Появляется надпись: Дон Кихот Ламанческий.
И на перевале далекой горы показываются две фигуры. Одна длинная, на высоком коне, другая широкая, коренастая, на маленьком ослике. И пока проходят полагающиеся в начале картины надписи, всадники двигаются и двигаются по бесконечным дорогам. Светит летнее солнце, падают осенние листья, налетает снежная буря, расцветают деревья в садах, а всадники всё в пути. Иной раз они приближаются так, что мы видим худое и строгое лицо длинного и широкое, румяное, ухмыляющееся — коренастого, а иной раз они удаляются, превращаются в тени. В тумане длинный всадник вытягивается ещё выше, до самых небес, а коренастый расстилается над самой землей».
Потом было ещё четыре варианта режиссерского сценария.

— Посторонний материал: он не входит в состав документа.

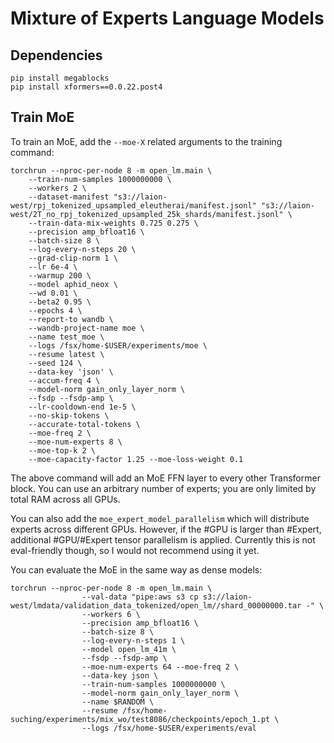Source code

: # Mixture of Experts Language Models

## Dependencies

```
pip install megablocks
pip install xformers==0.0.22.post4
```

## Train MoE

To train an MoE, add the `--moe-X` related arguments to the training command:

```
torchrun --nproc-per-node 8 -m open_lm.main \
    --train-num-samples 1000000000 \
    --workers 2 \
    --dataset-manifest "s3://laion-west/rpj_tokenized_upsampled_eleutherai/manifest.jsonl" "s3://laion-west/2T_no_rpj_tokenized_upsampled_25k_shards/manifest.jsonl" \
    --train-data-mix-weights 0.725 0.275 \
    --precision amp_bfloat16 \
    --batch-size 8 \
    --log-every-n-steps 20 \
    --grad-clip-norm 1 \
    --lr 6e-4 \
    --warmup 200 \
    --model aphid_neox \
    --wd 0.01 \
    --beta2 0.95 \
    --epochs 4 \
    --report-to wandb \
    --wandb-project-name moe \
    --name test_moe \
    --logs /fsx/home-$USER/experiments/moe \
    --resume latest \
    --seed 124 \
    --data-key 'json' \
    --accum-freq 4 \
    --model-norm gain_only_layer_norm \
    --fsdp --fsdp-amp \
    --lr-cooldown-end 1e-5 \
    --no-skip-tokens \
    --accurate-total-tokens \
    --moe-freq 2 \
    --moe-num-experts 8 \
    --moe-top-k 2 \
    --moe-capacity-factor 1.25 --moe-loss-weight 0.1
```

The above command will add an MoE FFN layer to every other Transformer block. You can use an arbitrary number of experts; you are only limited by total RAM across all GPUs. 


You can also add the `moe_expert_model_parallelism` which will distribute experts across different GPUs. However, if the #GPU is larger than #Expert, additional #GPU/#Expert tensor parallelism is applied. Currently this is not eval-friendly though, so I would not recommend using it yet.

You can evaluate the MoE in the same way as dense models:

```
torchrun --nproc-per-node 8 -m open_lm.main \
                --val-data "pipe:aws s3 cp s3://laion-west/lmdata/validation_data_tokenized/open_lm//shard_00000000.tar -" \
                --workers 6 \
                --precision amp_bfloat16 \
                --batch-size 8 \
                --log-every-n-steps 1 \
                --model open_lm_41m \
                --fsdp --fsdp-amp \
                --moe-num-experts 64 --moe-freq 2 \
                --data-key json \
                --train-num-samples 1000000000 \
                --model-norm gain_only_layer_norm \
                --name $RANDOM \
                --resume /fsx/home-suching/experiments/mix_wo/test8086/checkpoints/epoch_1.pt \
                --logs /fsx/home-$USER/experiments/eval
```
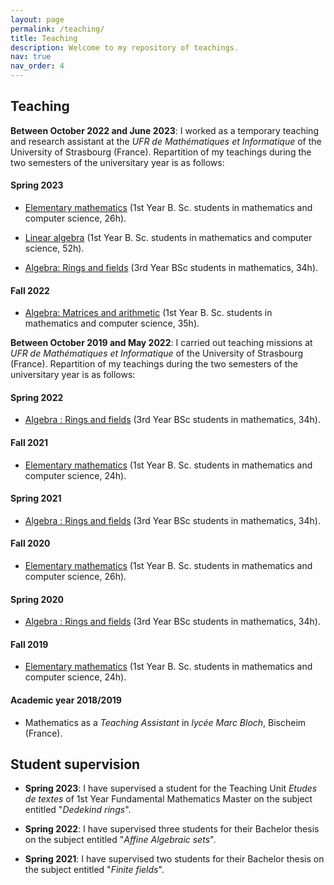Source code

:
 ```yaml
---
layout: page
permalink: /teaching/
title: Teaching
description: Welcome to my repository of teachings.
nav: true
nav_order: 4
---
```


## Teaching

**Between October 2022 and June 2023**: I worked as a temporary teaching and research assistant at the *UFR de Mathématiques et Informatique* of the University of Strasbourg (France). Repartition of my teachings during the two semesters of the universitary year is as follows:

#### Spring 2023

- [Elementary mathematics](https://mathinfo.unistra.fr/formations/licence/mathematiques/odf-parcours-mathematiques-fondamentales-mf-PR908-18121/odf-cours-EN896-18121-PR908) (1st Year B. Sc. students in mathematics and computer science, 26h).

- [Linear algebra](https://mathinfo.unistra.fr/formations/licence/mathematiques/odf-parcours-mathematiques-fondamentales-mf-PR908-18121/odf-cours-LJD1DXB7-18121-PR908) (1st Year B. Sc. students in mathematics and computer science, 52h).

- [Algebra: Rings and fields](https://mathinfo.unistra.fr/formations/licence/mathematiques/odf-parcours-mathematiques-fondamentales-mf-PR908-18121/odf-cours-EN28910-18121-PR908) (3rd Year BSc students in mathematics, 34h).

#### Fall 2022

- [Algebra: Matrices and arithmetic](https://mathinfo.unistra.fr/formations/licence/mathematiques/odf-parcours-mathematiques-fondamentales-mf-PR908-18121/odf-cours-EN897-18121-PR908) (1st Year B. Sc. students in mathematics and computer science, 35h).

**Between October 2019 and May 2022**: I carried out teaching missions at *UFR de Mathématiques et Informatique* of the University of Strasbourg (France). Repartition of my teachings during the two semesters of the universitary year is as follows:

#### Spring 2022

- [Algebra : Rings and fields](https://mathinfo.unistra.fr/formations/licence/mathematiques/odf-parcours-mathematiques-fondamentales-mf-PR908-18121/odf-cours-EN28910-18121-PR908) (3rd Year BSc students in mathematics, 34h).

#### Fall 2021

- [Elementary mathematics](https://mathinfo.unistra.fr/formations/licence/mathematiques/odf-parcours-mathematiques-fondamentales-mf-PR908-18121/odf-cours-EN896-18121-PR908) (1st Year B. Sc. students in mathematics and computer science, 24h).

#### Spring 2021

- [Algebra : Rings and fields](https://mathinfo.unistra.fr/formations/licence/mathematiques/odf-parcours-mathematiques-fondamentales-mf-PR908-18121/odf-cours-EN28910-18121-PR908) (3rd Year BSc students in mathematics, 34h).

#### Fall 2020

- [Elementary mathematics](https://mathinfo.unistra.fr/formations/licence/mathematiques/odf-parcours-mathematiques-fondamentales-mf-PR908-18121/odf-cours-EN896-18121-PR908) (1st Year B. Sc. students in mathematics and computer science, 26h).

#### Spring 2020

- [Algebra : Rings and fields](https://mathinfo.unistra.fr/formations/licence/mathematiques/odf-parcours-mathematiques-fondamentales-mf-PR908-18121/odf-cours-EN28910-18121-PR908) (3rd Year BSc students in mathematics, 34h).

#### Fall 2019

- [Elementary mathematics](https://mathinfo.unistra.fr/formations/licence/mathematiques/odf-parcours-mathematiques-fondamentales-mf-PR908-18121/odf-cours-EN896-18121-PR908) (1st Year B. Sc. students in mathematics and computer science, 24h).

#### Academic year 2018/2019

- Mathematics as a *Teaching Assistant* in *lycée Marc Bloch*, Bischeim (France).

## Student supervision

- **Spring 2023**: I have supervised a student for the Teaching Unit *Etudes de textes* of 1st Year Fundamental Mathematics Master on the subject entitled "*Dedekind rings*".

- **Spring 2022**: I have supervised three students for their Bachelor thesis on the subject entitled "*Affine Algebraic sets*".

- **Spring 2021**: I have supervised two students for their Bachelor thesis on the subject entitled "*Finite fields*".

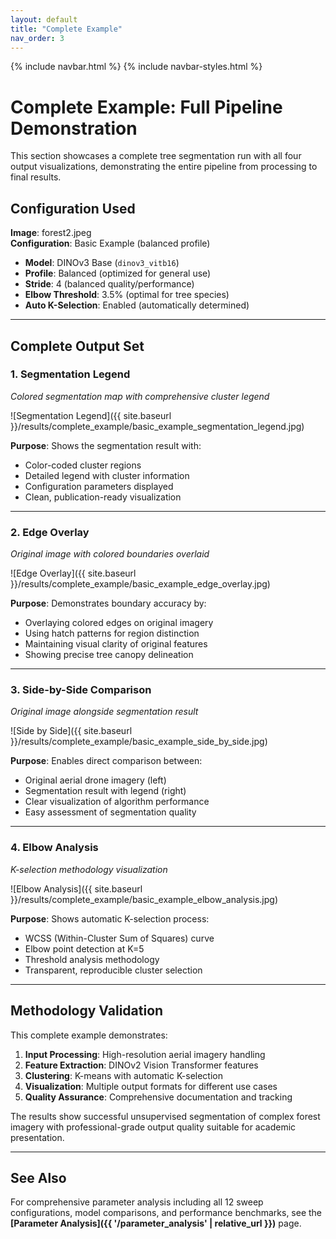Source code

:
 ```yaml
---
layout: default
title: "Complete Example"
nav_order: 3
---
```


{% include navbar.html %}
{% include navbar-styles.html %}

# Complete Example: Full Pipeline Demonstration

This section showcases a complete tree segmentation run with all four output visualizations, demonstrating the entire pipeline from processing to final results.

## Configuration Used

**Image**: forest2.jpeg  
**Configuration**: Basic Example (balanced profile)

- **Model**: DINOv3 Base (`dinov3_vitb16`)
- **Profile**: Balanced (optimized for general use)
- **Stride**: 4 (balanced quality/performance)
- **Elbow Threshold**: 3.5% (optimal for tree species)
- **Auto K-Selection**: Enabled (automatically determined)

---

## Complete Output Set

### 1. Segmentation Legend
*Colored segmentation map with comprehensive cluster legend*

![Segmentation Legend]({{ site.baseurl }}/results/complete_example/basic_example_segmentation_legend.jpg)

**Purpose**: Shows the segmentation result with:
- Color-coded cluster regions
- Detailed legend with cluster information
- Configuration parameters displayed
- Clean, publication-ready visualization

---

### 2. Edge Overlay
*Original image with colored boundaries overlaid*

![Edge Overlay]({{ site.baseurl }}/results/complete_example/basic_example_edge_overlay.jpg)

**Purpose**: Demonstrates boundary accuracy by:
- Overlaying colored edges on original imagery
- Using hatch patterns for region distinction
- Maintaining visual clarity of original features
- Showing precise tree canopy delineation

---

### 3. Side-by-Side Comparison
*Original image alongside segmentation result*

![Side by Side]({{ site.baseurl }}/results/complete_example/basic_example_side_by_side.jpg)

**Purpose**: Enables direct comparison between:
- Original aerial drone imagery (left)
- Segmentation result with legend (right)
- Clear visualization of algorithm performance
- Easy assessment of segmentation quality

---

### 4. Elbow Analysis
*K-selection methodology visualization*

![Elbow Analysis]({{ site.baseurl }}/results/complete_example/basic_example_elbow_analysis.jpg)

**Purpose**: Shows automatic K-selection process:
- WCSS (Within-Cluster Sum of Squares) curve
- Elbow point detection at K=5
- Threshold analysis methodology
- Transparent, reproducible cluster selection

---

## Methodology Validation

This complete example demonstrates:

1. **Input Processing**: High-resolution aerial imagery handling
2. **Feature Extraction**: DINOv2 Vision Transformer features
3. **Clustering**: K-means with automatic K-selection
4. **Visualization**: Multiple output formats for different use cases
5. **Quality Assurance**: Comprehensive documentation and tracking

The results show successful unsupervised segmentation of complex forest imagery with professional-grade output quality suitable for academic presentation.

---

## See Also

For comprehensive parameter analysis including all 12 sweep configurations, model comparisons, and performance benchmarks, see the **[Parameter Analysis]({{ '/parameter_analysis' | relative_url }})** page.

Большинство литературоведов, писавших о романе Сервантеса «Хитроумный идальго Дон Кихот Ламанчский» сходятся на том, что автор задумал свое произведение, как пародию на рыцарские романы, которые в его время пользовались большой популярностью. А К. Державин писал даже, что «первоначально Сервантес ограничил свои намерения осмеять страсть к чтению рыцарских романов рамками новеллы, отвечающей в основном содержанию первых пяти глав (первый выезд рыцаря без оруженосца. —
Потом Дон Кихот отправится в путь во второй раз, — уже с оруженосцем, и в «третий, где оба героя вступят в большой мир политики, религии и искусств, — писал знаток испанского Ренессанса Л. Пинский. — Три выезда Дон-Кихота — это как бы три этапа постепенно углубляющегося идейного смысла» (Л. Пинский. Реализм эпохи Возрождения. М., 1961). И на каждом из этих этапов герои романа предстают в новом качестве.
Поначалу перед нами свихнувшийся на этих романах идальго, возомнивший себя «заступником обиженных и угнетенных». Даже его возвышенным лозунгам Сервантес придает злой, пародийный характер. «Стараясь во всем подражать рыцарям, которые, как ему было известно из книг, не спали ночей в лесах и пустынях, тешась мечтой о своих повелительницах, Дон Кихот всю ночь не смыкал глаз и думал о госпоже свой Дульсинее». Деревенский идальго, воспринявший происходящее в романах за саму жизнь — таков Дон Кихот вначале.